Als Außenminister Alexander Schallenberg vor Kurzem Athen besuchte, war er voller Lob: Griechenland habe „250.000 Menschen aus Seenot gerettet“. Jede Kritik der Untätigkeit gehe „ins Leere“. Griechenland verdiene bei der Bekämpfung der illegalen Migration „unsere volle Unterstützung und Solidarität“.

Inhalt und Zeitpunkt dieser Aussagen sind bemerkenswert: Griechenland wird nicht Untätigkeit, sondern grober Rechtsbruch vorgeworfen. Kurz vor Schallenbergs Besuch förderte eine BBC-Dokumentation massive Vorwürfe gegen die Küstenwache zutage. Überlebende berichteten, sie seien auf griechischen Inseln gejagt und anschließend auf dem Meer ins Wasser geworfen worden – manche gefesselt. Die Küstenwache soll für 40 Todesfälle in drei Jahren verantwortlich sein. Schallenberg thematisierte dies nicht öffentlich, ebenso wenig wie die zahlreichen weiteren tödlichen Vorfälle, in die die Küstenwache involviert war. Auch die meisten heimischen Medien hakten nicht nach.

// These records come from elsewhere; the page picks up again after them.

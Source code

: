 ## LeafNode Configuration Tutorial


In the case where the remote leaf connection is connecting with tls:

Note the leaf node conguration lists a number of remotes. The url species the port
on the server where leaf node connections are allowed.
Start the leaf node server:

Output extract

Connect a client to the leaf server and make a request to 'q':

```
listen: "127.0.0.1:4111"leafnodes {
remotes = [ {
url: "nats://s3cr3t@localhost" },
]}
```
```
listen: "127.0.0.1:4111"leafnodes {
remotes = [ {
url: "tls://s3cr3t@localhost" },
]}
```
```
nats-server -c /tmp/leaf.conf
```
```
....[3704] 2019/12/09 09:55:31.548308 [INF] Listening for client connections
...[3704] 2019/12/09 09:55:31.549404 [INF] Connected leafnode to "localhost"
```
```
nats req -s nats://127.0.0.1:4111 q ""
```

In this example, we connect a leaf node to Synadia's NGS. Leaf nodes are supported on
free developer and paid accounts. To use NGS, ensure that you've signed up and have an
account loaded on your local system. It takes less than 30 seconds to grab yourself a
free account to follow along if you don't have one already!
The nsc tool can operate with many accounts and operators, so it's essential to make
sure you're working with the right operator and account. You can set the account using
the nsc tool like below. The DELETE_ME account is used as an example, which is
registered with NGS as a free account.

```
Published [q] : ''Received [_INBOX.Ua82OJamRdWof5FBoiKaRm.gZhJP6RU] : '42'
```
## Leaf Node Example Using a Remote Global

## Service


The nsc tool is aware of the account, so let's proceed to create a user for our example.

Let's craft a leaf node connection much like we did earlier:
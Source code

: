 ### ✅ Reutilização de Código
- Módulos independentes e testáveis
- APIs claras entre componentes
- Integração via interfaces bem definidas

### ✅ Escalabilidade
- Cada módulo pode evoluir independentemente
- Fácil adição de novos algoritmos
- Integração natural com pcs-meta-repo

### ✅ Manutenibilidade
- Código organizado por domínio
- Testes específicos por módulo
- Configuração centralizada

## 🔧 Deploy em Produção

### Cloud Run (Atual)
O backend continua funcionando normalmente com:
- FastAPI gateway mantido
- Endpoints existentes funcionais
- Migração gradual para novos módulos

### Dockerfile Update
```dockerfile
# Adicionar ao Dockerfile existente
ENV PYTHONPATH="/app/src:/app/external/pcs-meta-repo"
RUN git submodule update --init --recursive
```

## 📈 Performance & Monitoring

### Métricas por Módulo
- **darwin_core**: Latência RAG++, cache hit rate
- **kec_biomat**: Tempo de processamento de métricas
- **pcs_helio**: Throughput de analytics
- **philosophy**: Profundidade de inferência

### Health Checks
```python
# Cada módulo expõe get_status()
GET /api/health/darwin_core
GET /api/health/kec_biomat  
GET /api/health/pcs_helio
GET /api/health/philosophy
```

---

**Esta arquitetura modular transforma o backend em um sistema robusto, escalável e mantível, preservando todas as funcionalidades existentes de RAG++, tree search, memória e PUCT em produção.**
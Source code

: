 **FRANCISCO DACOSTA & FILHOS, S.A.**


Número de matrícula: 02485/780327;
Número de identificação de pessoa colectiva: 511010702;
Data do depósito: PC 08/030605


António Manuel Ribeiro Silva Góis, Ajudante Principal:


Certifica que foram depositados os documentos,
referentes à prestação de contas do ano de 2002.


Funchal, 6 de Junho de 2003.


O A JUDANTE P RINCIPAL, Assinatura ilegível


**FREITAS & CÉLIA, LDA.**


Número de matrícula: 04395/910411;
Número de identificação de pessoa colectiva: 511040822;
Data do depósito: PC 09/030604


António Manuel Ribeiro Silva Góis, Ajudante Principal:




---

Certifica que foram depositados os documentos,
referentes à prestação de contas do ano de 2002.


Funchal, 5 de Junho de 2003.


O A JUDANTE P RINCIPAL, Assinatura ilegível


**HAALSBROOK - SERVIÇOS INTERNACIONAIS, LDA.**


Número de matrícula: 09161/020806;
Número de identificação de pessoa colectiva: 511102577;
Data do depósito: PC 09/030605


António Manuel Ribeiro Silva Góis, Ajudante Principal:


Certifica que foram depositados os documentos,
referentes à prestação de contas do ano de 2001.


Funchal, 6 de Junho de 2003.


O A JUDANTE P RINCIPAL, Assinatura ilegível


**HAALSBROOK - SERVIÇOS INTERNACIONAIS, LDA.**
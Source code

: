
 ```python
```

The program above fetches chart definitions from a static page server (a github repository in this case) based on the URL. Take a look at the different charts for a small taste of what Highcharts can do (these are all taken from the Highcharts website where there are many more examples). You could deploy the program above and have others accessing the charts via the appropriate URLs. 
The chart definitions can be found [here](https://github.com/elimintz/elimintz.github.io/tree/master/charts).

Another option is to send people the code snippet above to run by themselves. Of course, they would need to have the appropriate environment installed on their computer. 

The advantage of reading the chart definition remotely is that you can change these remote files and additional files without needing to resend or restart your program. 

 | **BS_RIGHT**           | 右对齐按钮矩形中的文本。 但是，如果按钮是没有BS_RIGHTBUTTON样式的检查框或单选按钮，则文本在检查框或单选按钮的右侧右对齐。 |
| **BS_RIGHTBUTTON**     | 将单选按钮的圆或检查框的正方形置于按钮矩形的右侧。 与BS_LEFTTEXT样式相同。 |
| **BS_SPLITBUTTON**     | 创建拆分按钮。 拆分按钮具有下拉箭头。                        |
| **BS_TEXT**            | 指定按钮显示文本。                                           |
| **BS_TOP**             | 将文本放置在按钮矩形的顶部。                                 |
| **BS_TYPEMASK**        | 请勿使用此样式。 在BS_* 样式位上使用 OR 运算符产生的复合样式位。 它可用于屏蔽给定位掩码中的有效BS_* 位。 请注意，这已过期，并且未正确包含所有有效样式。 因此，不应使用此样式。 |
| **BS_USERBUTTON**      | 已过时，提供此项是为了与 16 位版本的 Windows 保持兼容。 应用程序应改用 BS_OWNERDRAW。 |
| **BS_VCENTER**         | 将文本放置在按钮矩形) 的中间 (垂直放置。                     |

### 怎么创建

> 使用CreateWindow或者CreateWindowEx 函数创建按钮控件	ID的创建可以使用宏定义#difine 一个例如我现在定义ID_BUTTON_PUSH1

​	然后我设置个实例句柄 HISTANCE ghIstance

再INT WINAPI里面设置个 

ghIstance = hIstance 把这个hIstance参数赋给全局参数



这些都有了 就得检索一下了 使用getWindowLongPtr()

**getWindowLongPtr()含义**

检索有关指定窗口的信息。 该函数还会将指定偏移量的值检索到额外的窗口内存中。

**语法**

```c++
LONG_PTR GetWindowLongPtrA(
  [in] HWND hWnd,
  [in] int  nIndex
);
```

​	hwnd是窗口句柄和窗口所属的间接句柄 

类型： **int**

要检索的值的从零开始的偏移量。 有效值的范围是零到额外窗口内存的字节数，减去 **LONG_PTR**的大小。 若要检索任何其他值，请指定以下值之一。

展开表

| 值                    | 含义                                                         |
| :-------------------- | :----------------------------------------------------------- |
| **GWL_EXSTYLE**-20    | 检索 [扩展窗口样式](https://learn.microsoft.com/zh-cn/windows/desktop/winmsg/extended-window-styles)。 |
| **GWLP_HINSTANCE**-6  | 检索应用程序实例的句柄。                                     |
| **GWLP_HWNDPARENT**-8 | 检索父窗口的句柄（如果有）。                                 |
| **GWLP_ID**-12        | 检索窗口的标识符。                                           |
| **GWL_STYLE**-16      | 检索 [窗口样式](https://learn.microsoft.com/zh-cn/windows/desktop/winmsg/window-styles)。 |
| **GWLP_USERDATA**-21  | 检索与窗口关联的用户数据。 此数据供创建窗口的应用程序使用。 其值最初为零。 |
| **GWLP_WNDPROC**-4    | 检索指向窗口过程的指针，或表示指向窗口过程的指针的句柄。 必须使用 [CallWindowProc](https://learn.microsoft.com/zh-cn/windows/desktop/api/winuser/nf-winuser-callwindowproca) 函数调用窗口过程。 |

Dieses Schweigen passt in ein politisches Gesamtbild, das Alarmglocken läuten lassen sollte. Wir erleben eine Verschiebung der Narrative, in der aggressive Abwehrmaßnahmen gegen Flüchtende immer mehr akzeptiert werden. Es wird in Kauf genommen, dass Asylsuchende ohne Prüfung über Grenzen zurückgeschoben werden („Pushbacks“); dass Bootsflüchtlinge in Libyens Lagern interniert werden; dass der EU-Grenzschutz an Länder wie Tunesien und Marokko ausgelagert wird; und dass es auch innerhalb der EU immer mehr Beweise für illegale Praktiken gibt – siehe Griechenland.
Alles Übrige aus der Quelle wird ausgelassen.